● How to complete this task
Your answer must contain each line of the listing in which "make" appears, copied in full.

● Records
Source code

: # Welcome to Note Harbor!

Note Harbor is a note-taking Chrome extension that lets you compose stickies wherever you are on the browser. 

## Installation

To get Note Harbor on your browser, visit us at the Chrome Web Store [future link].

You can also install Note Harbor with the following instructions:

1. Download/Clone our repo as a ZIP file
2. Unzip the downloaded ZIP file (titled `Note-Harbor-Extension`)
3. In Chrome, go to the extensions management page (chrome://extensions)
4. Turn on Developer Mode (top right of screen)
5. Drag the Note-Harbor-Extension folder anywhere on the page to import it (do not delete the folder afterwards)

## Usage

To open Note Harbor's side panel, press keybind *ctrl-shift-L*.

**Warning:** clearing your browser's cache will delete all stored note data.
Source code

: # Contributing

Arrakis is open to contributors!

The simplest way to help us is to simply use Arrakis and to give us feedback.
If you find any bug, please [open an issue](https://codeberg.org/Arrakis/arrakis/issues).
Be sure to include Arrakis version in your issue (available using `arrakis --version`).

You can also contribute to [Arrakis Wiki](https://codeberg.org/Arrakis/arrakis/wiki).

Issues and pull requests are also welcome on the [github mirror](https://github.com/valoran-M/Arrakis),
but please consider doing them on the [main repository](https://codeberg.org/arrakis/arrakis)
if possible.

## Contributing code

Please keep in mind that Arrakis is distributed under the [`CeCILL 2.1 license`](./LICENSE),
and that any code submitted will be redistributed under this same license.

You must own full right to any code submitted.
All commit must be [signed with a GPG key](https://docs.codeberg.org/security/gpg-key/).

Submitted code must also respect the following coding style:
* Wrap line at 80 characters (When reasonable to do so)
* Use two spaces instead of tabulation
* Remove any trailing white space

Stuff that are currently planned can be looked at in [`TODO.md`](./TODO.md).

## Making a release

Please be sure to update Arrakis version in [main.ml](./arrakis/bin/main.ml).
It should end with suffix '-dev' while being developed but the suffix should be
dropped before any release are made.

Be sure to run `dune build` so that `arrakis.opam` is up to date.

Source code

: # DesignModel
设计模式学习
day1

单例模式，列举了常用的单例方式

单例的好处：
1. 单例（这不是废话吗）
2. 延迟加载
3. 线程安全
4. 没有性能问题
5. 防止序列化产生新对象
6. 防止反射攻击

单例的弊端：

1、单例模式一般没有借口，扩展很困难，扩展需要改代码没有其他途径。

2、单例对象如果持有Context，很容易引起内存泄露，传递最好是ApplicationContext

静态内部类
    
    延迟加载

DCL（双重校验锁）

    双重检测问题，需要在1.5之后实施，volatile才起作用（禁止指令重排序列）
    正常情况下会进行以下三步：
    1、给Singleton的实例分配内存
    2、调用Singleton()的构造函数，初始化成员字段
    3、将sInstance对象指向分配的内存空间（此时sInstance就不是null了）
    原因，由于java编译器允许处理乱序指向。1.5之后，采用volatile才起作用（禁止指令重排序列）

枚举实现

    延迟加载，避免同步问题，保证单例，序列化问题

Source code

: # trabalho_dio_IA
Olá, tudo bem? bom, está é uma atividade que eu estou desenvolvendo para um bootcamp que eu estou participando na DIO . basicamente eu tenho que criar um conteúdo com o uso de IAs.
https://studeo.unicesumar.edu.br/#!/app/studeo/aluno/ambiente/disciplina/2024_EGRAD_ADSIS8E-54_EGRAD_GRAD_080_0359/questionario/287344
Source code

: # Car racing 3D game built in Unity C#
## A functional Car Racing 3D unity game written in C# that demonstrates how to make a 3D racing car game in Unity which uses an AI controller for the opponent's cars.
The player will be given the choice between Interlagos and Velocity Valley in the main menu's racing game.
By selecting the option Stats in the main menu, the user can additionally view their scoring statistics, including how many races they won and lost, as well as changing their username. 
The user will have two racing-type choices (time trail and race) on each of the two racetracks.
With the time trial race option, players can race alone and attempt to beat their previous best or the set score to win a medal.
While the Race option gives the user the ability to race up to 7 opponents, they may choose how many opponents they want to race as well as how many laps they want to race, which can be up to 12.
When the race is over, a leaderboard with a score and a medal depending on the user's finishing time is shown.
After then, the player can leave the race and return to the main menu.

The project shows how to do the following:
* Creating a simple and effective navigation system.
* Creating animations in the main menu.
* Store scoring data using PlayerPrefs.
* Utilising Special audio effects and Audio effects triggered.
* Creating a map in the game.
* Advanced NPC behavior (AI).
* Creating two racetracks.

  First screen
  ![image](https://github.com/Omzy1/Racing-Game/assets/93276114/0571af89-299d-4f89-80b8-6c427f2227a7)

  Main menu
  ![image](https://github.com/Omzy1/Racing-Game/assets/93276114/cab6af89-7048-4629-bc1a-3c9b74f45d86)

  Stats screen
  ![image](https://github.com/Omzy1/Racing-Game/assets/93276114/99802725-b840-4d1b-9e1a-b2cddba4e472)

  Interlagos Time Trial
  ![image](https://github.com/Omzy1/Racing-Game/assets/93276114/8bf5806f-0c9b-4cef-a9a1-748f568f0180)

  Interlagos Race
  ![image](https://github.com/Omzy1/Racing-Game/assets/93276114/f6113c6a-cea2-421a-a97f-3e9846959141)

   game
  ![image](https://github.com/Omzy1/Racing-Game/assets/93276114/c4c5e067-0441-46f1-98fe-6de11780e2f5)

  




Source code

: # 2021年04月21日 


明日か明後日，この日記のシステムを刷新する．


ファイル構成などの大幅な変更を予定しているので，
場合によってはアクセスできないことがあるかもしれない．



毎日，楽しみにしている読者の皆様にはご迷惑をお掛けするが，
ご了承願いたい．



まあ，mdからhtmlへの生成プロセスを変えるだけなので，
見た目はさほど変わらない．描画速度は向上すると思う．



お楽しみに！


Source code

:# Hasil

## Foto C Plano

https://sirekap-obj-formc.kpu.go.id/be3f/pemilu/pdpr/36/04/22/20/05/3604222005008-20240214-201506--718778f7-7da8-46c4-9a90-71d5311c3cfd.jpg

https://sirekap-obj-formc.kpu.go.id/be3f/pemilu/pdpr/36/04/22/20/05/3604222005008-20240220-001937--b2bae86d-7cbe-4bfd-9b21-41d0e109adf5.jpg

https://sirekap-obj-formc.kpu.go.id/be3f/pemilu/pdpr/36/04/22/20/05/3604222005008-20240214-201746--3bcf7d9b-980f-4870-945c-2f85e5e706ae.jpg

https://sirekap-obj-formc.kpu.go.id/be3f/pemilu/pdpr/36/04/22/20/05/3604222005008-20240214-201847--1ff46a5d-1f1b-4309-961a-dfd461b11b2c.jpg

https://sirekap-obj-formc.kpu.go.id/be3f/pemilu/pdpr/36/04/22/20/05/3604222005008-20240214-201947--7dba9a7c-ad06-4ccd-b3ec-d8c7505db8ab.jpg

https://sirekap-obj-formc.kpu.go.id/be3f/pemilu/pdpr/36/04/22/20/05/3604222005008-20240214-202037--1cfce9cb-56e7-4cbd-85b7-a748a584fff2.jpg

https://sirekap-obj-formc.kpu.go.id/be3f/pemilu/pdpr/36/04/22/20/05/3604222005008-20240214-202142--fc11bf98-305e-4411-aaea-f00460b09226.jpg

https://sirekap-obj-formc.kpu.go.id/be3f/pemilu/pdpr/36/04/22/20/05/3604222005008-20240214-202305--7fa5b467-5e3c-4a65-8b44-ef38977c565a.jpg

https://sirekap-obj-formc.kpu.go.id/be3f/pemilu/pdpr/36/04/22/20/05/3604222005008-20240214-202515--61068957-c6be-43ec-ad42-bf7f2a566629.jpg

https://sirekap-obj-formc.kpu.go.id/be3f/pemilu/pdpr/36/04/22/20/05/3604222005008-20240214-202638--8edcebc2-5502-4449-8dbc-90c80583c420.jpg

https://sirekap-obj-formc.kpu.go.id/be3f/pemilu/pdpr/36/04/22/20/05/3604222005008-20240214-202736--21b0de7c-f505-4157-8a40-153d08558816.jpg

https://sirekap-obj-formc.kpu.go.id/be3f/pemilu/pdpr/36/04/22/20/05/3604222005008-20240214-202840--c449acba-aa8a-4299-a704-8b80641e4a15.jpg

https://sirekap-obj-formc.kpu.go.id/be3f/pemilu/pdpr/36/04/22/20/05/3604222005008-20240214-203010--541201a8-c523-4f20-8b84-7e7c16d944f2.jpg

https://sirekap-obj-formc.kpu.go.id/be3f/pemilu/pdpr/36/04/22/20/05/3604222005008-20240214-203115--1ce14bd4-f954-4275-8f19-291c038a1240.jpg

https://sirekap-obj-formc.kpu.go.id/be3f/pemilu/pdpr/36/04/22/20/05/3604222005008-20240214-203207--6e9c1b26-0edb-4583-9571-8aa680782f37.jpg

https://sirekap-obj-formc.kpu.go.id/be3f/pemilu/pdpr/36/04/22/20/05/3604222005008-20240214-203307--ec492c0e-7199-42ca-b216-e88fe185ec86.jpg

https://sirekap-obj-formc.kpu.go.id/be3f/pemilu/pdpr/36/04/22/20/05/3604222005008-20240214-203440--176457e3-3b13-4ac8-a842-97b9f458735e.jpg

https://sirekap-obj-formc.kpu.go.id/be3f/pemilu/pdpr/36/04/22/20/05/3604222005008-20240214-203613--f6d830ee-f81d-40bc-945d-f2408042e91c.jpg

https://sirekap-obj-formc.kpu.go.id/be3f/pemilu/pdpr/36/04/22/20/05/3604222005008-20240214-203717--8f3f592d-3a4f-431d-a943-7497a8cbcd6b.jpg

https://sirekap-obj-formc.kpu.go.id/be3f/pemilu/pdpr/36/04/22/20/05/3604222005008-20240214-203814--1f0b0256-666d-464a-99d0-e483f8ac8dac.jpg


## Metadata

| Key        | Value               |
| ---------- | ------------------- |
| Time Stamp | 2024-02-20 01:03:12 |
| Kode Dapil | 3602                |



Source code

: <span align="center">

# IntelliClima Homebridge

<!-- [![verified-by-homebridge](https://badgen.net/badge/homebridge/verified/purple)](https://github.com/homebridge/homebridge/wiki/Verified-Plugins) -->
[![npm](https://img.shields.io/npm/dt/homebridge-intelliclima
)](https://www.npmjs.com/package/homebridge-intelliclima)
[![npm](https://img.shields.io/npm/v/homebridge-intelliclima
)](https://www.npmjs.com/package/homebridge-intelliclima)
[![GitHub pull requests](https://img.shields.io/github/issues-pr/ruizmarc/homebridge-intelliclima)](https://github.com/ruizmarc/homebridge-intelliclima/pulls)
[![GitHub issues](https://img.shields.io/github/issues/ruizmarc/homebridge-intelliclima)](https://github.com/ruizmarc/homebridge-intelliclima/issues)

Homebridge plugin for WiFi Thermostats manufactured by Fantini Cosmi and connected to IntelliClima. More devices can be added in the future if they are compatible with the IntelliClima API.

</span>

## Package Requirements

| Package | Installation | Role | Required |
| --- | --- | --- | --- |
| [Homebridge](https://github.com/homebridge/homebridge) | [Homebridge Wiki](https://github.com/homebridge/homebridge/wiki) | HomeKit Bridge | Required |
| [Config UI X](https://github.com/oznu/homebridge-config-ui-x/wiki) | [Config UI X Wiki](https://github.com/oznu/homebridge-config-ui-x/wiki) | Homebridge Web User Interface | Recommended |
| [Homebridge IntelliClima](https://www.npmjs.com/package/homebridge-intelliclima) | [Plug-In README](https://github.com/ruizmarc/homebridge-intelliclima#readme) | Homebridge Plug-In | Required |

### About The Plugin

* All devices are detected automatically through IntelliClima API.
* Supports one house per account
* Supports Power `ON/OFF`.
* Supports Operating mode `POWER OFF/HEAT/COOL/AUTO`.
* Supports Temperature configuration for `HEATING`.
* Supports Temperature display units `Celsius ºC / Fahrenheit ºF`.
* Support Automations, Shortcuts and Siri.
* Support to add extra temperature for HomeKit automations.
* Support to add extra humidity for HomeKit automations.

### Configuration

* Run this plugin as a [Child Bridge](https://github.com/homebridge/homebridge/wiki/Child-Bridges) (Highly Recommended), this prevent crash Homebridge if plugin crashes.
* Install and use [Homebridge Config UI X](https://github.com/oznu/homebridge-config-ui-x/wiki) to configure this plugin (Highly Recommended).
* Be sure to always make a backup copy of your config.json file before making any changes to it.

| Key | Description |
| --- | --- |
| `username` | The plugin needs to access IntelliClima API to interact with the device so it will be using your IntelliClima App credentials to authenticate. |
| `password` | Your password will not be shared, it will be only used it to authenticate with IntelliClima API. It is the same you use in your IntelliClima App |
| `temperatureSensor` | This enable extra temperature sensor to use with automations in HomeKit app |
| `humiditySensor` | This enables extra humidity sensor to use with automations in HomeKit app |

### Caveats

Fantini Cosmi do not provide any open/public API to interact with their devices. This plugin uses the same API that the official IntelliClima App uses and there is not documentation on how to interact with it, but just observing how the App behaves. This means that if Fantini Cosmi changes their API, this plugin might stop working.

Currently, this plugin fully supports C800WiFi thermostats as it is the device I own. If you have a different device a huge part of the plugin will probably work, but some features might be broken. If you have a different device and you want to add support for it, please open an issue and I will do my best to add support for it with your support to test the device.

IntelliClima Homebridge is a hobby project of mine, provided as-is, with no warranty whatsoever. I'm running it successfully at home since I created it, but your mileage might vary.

● Solution
## A functional Car Racing 3D unity game written in C# that demonstrates how to make a 3D racing car game in Unity which uses an AI controller for the opponent's cars.
* Be sure to always make a backup copy of your config.json file before making any changes to it.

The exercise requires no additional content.